Lectures, tutorials, and handbooks

  1. Lectures and labs on introduction to phylodynamics, Nextstrain and BEAST. I taught 2 lectures and 2 labs for the Genomics of Disease in Wildlife Workshop in 2023. Those lectures go over an introduction to the field of phylodynamics, coalescent theory, and an introduction to Markov Chain Monte Carlo and BEAST. In the labs, I used a nice dataset that Maria put together to go over how to set up a BEAST analysis and to develop and use Nextstrain. Feel free to look through these slides and/or the lab activities. The lab activities are meant to be self-guided, and include screenshots and commands to set up and analyze the results of BEAST and Nextstrain analyses. Check out the entire set of course materials here.

  2. Trevor Bedford’s lectures on phylodynamics

  3. Nextstrain tutorial Nextstrain is a set of tools for performing phylodynamic analyses. The software powers the live website hosted at Nextstrain.org, which is a platform for real-time tracking of viral pathogens. It was developed by Trevor Bedford and Richard Neher, and is maintained by a large team of scientists and software developers. This documentation page includes background information on what Nextstrain is, how to install the software, and a great tutorial for getting a Zika build up and running.

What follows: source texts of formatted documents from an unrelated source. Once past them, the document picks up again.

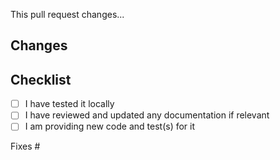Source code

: This pull request changes...

## Changes

## Checklist
- [ ] I have tested it locally
- [ ] I have reviewed and updated any documentation if relevant
- [ ] I am providing new code and test(s) for it

Fixes #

  4. Felsenstein pruning algorithm If there is one paper that is important for understanding phylogenetics, it is this one. This is Joe Felsenstein’s original paper on the Maximum Likelihood approach that is used to infer trees. This basic algorithm is used in most software that is used today, and has been applied to many other applications. It’s also a very well-written paper that I personally found quite useful for learning about phylogenetics.

  5. How to read a tree This is generally a very nice, quick introduction on how to read and interpret a phylogeny.

  6. David Rasmussen’s reading list David Rasmussen has put together this really great list of papers that cover many aspects of phylogenetics and evolutionary biology as applied to viruses.

  7. Black and Dudas Genomic Epidemiology handbook This handbook was written by Alli Black and Gytis Dudas, specifically targeting individuals working in the field of public health practice. It goes over some background concepts in genomic epidemiology, and is a nicely written guide.

  8. Trevor Bedford’s dynamics practical. I did this practical when I first joined the Bedford lab as a post doc and it was a really nice introduction to setting up a beast analysis. It is quick, easy, and a good introduction.

Papers

Population genetics

Population genetics is the foundation of phylodynamics. It is also the primary field that studies of within-host diversity have drawn from. These book chapters by Magnus Nordborg provide a great introduction into the coalescent, and how deviations from ideal populations alter tree topologies. This review is also a good place to start, and provides a nice overview of the coalescent.